▶ [What to do] Check which lines in the records hold "Gangbild" and report how many there are, with no other text.

◇ ◇ ◇ ◇

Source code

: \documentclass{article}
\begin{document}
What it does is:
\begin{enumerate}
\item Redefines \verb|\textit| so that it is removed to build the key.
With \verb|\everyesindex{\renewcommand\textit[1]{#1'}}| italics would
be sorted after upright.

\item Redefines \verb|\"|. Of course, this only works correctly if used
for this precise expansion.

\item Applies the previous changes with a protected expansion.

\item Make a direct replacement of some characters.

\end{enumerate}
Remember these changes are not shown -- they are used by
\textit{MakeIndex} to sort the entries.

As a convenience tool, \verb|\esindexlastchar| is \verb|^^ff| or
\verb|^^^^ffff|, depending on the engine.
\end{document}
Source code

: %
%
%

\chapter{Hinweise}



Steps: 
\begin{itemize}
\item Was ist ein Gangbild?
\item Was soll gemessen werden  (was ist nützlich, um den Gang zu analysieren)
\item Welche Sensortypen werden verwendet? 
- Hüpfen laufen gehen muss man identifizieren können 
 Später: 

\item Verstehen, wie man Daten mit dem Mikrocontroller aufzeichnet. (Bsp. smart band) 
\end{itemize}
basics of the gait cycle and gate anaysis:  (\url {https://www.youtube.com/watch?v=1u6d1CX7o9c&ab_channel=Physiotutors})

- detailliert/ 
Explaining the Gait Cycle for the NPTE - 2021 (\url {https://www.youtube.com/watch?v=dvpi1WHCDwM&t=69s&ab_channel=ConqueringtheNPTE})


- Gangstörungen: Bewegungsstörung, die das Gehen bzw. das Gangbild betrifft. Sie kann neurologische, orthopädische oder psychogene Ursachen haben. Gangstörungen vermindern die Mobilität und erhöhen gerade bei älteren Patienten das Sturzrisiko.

◇ ◇ ◇ ◇

▶ [Response area] 2